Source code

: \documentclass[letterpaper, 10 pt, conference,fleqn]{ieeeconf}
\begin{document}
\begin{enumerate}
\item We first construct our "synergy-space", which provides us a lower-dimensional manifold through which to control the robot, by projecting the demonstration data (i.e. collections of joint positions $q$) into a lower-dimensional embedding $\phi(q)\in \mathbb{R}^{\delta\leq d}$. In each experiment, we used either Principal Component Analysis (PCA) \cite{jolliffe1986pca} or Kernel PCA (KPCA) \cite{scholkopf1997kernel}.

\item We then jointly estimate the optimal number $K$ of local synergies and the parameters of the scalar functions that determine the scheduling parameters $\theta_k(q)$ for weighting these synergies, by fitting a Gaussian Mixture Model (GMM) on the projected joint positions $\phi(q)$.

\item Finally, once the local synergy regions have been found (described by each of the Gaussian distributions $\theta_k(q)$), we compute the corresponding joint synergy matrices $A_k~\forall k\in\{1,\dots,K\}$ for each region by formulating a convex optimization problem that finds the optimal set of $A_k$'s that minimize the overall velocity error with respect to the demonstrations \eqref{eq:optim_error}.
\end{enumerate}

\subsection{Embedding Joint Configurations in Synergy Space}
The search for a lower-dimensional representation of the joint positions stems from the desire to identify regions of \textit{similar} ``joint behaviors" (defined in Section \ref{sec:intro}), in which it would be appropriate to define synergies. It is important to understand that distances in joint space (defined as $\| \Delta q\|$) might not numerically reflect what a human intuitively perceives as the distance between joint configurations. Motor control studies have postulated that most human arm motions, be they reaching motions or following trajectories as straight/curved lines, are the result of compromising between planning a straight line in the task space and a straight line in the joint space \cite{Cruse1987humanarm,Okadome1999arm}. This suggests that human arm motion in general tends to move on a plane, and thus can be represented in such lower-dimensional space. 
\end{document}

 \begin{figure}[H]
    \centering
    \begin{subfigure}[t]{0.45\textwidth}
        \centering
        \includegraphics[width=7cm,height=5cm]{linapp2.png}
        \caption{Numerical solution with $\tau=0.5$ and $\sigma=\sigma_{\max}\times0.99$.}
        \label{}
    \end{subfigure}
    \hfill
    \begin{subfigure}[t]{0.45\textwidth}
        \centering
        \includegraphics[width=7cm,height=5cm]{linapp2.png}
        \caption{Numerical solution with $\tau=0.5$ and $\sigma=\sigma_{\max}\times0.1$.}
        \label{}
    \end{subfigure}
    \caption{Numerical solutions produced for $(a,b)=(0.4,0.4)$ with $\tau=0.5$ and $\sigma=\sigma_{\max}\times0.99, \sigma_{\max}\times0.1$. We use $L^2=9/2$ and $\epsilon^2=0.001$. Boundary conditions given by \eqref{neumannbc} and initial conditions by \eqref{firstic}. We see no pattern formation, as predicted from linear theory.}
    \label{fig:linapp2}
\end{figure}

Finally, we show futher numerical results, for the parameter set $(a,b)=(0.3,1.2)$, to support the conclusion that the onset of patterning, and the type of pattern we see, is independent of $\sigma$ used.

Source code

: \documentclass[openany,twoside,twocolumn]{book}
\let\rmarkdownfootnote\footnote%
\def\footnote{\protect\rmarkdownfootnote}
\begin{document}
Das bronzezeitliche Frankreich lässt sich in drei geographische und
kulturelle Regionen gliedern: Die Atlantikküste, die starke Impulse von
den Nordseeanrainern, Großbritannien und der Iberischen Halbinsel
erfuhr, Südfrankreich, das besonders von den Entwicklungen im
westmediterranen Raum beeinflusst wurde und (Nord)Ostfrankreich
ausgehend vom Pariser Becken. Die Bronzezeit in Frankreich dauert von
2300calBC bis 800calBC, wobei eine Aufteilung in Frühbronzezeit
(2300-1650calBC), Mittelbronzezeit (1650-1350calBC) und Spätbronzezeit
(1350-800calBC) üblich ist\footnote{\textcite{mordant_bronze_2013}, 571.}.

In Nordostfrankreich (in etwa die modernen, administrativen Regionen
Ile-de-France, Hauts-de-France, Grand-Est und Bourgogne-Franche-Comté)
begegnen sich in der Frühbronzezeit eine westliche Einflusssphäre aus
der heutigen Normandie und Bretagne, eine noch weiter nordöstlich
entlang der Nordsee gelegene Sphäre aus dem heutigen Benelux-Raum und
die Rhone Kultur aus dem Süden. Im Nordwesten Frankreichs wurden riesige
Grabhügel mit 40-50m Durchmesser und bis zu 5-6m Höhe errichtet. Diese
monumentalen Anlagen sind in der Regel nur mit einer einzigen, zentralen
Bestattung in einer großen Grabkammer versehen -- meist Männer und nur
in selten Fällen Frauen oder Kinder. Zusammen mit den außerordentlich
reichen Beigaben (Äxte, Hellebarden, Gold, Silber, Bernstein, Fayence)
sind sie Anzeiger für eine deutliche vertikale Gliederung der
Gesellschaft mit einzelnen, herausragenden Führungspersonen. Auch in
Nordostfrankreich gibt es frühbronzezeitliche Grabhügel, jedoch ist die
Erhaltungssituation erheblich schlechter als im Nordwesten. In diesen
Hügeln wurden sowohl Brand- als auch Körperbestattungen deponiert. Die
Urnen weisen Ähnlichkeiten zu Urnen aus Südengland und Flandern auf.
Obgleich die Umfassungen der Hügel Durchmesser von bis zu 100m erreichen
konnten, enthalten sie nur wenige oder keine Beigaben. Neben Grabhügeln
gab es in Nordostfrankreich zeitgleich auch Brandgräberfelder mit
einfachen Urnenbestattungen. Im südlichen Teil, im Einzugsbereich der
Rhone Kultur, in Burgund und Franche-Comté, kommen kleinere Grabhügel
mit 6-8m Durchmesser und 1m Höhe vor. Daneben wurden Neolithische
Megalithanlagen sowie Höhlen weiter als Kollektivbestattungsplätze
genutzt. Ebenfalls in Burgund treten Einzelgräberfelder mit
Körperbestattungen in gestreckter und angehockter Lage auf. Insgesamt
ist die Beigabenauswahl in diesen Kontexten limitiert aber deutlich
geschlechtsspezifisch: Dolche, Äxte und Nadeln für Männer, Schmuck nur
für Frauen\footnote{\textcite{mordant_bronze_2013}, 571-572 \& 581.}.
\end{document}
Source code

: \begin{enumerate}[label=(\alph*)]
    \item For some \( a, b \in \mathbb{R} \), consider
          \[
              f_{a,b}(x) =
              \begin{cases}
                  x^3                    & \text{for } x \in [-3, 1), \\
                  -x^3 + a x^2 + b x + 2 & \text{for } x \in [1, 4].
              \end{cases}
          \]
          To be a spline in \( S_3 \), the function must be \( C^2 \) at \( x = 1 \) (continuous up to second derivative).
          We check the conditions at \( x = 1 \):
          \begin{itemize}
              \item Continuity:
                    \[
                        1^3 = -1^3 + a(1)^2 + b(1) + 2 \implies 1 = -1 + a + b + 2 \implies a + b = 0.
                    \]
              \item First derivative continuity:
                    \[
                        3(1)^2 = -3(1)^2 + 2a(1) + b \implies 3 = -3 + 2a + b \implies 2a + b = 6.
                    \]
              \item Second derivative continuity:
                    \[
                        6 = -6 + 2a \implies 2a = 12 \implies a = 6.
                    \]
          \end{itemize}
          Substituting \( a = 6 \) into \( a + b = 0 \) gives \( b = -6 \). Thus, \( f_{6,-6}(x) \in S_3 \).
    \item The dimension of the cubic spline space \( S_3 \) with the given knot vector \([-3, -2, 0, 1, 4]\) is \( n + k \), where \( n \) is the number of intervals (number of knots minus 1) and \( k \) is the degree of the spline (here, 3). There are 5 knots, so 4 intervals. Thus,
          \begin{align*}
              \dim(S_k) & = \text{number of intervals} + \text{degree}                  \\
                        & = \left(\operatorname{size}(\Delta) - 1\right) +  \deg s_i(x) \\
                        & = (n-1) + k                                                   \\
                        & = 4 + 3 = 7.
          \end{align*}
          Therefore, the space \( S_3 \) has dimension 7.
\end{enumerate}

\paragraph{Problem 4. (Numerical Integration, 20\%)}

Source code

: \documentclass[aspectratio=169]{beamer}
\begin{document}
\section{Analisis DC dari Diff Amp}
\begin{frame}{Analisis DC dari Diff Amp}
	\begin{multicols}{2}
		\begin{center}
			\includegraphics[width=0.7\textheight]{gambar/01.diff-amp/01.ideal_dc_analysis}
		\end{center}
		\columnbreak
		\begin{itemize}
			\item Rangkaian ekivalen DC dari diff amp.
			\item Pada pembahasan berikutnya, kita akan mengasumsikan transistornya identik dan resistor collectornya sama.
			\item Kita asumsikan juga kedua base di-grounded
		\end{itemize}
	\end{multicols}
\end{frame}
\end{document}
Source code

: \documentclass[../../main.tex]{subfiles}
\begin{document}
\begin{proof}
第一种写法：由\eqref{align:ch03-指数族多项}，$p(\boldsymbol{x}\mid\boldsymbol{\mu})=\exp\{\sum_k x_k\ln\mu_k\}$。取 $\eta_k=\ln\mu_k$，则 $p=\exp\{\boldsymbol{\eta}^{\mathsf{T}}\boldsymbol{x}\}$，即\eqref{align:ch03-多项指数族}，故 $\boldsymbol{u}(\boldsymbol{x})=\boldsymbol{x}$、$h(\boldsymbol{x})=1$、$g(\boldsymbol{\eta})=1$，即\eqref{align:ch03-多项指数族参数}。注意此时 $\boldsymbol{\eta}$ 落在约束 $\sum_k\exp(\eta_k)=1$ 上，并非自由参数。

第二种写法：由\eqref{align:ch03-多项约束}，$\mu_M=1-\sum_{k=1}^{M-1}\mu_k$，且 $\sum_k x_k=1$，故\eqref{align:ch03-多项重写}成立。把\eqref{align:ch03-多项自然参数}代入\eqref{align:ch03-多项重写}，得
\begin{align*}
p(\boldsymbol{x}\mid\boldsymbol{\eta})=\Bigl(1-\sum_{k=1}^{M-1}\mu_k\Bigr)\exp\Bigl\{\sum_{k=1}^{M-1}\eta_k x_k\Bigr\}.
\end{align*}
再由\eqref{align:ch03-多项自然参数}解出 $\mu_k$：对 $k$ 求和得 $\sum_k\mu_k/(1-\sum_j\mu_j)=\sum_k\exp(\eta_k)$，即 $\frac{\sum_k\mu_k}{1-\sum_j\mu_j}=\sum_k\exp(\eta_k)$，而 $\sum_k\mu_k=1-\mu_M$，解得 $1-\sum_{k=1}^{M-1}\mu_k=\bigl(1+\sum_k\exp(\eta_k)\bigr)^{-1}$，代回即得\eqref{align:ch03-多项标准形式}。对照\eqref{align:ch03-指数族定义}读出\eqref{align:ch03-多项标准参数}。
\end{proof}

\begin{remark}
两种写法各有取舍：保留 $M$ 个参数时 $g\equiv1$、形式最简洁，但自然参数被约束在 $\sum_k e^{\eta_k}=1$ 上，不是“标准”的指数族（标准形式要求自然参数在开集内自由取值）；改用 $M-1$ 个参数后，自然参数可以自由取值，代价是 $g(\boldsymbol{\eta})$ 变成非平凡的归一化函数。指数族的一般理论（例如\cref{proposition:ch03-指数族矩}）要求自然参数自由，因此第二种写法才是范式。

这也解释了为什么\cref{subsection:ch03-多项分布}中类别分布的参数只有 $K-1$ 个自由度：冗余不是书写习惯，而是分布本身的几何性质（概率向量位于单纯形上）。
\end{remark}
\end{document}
-----
What the task asks: Where a line contains the word "itemize", copy that line from the listing above.

Written solution:
          \begin{itemize}
          \end{itemize}
		\begin{itemize}
		\end{itemize}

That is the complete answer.